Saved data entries
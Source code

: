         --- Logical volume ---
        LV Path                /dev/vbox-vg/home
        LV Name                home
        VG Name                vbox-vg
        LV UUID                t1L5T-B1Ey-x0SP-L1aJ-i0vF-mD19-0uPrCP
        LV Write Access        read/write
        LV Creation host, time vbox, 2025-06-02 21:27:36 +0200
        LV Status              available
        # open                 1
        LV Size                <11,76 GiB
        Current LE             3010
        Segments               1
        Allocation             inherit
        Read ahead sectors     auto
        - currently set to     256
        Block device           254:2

Problem description
List the lines of the entries that include "vbox".

Output below
        LV Path                /dev/vbox-vg/home
        VG Name                vbox-vg
        LV Creation host, time vbox, 2025-06-02 21:27:36 +0200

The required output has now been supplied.